Now the 100 or so spectators at the Jeff Cole spring scrimmage Saturday were really stirring. Turcotte wears No. 21 although no one’s seen him in uniform for about a year.

Two abdominal surgeries kicked one of Maine’s dynamic players to the sideline.

On the field, freshman running back Terrel Walker might have muttered to himself. Yes, he was wearing No. 21, but couldn’t everyone see he was about 6 inches shorter than Turcotte? Couldn’t they see it was Terrel Walker catching the football?

Walker smiled after the scrimmage. There was no need to correct the error and get the credit. He understood. Everybody wants to see Turcotte in the backfield, running over would-be tacklers with the football under his arm. Especially his teammates.

“I know what it’s like,” said Walker, who was a team captain and MVP. “I tore my ACL in high school (in Taunton, Mass.,) and missed my whole senior year. It’s not fun.”

Not fun because you’re missing the games and your personal clock is ticking. Not fun because football is a team sport and you’re not contributing. Not fun because fans keep approaching: When are you coming back?

Spring scrimmages are little more than previews, if that. For fans it’s more an opportunity to talk football before everyone breaks for the summer. Starting jobs aren’t won or lost in May.

The broken bones in quarterback Warren Smith’s foot had healed sufficiently to allow him to take snaps and throw. Chris Treister threw well, too.

Saturday’s performance by the offense was the best by far of the spring, said Coach Jack Cosgrove. The offensive line meshed without Tyler Eastman, the big alum now with the Kansas City Chiefs. The kicking game looked good.

Then you noticed the 6-foot-2 player wearing the other No. 21 jersey and shorts and no pads. Turcotte can’t play and no matter how hard Cosgrove, his staff and the players work to compensate, the whole still has a hole.

“I get asked a lot when I’m coming back and I’m fine with that,” said Turcotte. “People are interested and that’s good. I’ll be ready in the fall.”

He’ll be a senior in academic years. He was a redshirt his freshman season and lost all last year for medical reasons. He’s no longer the kid from Lewiston High who won the Fitzpatrick Trophy in 2006. He discovered teammates get quiet when he talks. They listen to what he says.

“I didn’t know what to make of that at first. It’s like, who are you to say that?”

Rather than challenge him as a big-headed underclassman, Turcotte’s teammates turned to him for leadership. Which made last year even more difficult. Maine had high expectations going into 2009 but stumbled instead.

Turcotte couldn’t help on the field and because he wasn’t playing, wasn’t sure he should be speaking up in the locker room.

Saturday, he yearned to feel light on his feet and the power in his legs, all at once. He also realizes he’s ready to lead.

He felt the energy up and down the line and in the backfield when he last played. “We were a very physical team. I don’t know where that went last year.”

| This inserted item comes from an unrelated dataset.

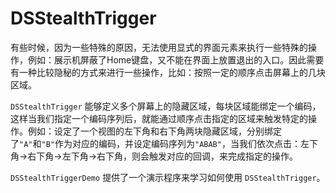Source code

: # DSStealthTrigger

有些时候，因为一些特殊的原因，无法使用显式的界面元素来执行一些特殊的操作，例如：展示机屏蔽了Home键盘，又不能在界面上放置退出的入口。因此需要有一种比较隐秘的方式来进行一些操作，比如：按照一定的顺序点击屏幕上的几块区域。

`DSStealthTrigger` 能够定义多个屏幕上的隐藏区域，每块区域能绑定一个编码，这样当我们指定一个编码序列后，就能通过顺序点击指定的区域来触发特定的操作。例如：设定了一个视图的左下角和右下角两块隐藏区域，分别绑定了`"A"`和`"B"`作为对应的编码，并设定编码序列为`"ABAB"`，当我们依次点击：左下角→右下角→左下角→右下角，则会触发对应的回调，来完成指定的操作。

`DSStealthTriggerDemo` 提供了一个演示程序来学习如何使用 `DSStealthTrigger`。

Maybe more than Smith or Treister, he has the persona to bring that back.

“His breakout game was probably the game against Massachusetts (83 yards, a touchdown), the first year he played,” said Cosgrove. “He was carrying the ball and he was giving the hits. You could even feel them on the sideline.”

Turcotte will be back. He has no doubt. If he still isn’t clear what he means to Maine football, others are telling him.

“I was put on this planet to play football to the best of my ability,” he says. “I really believe that.”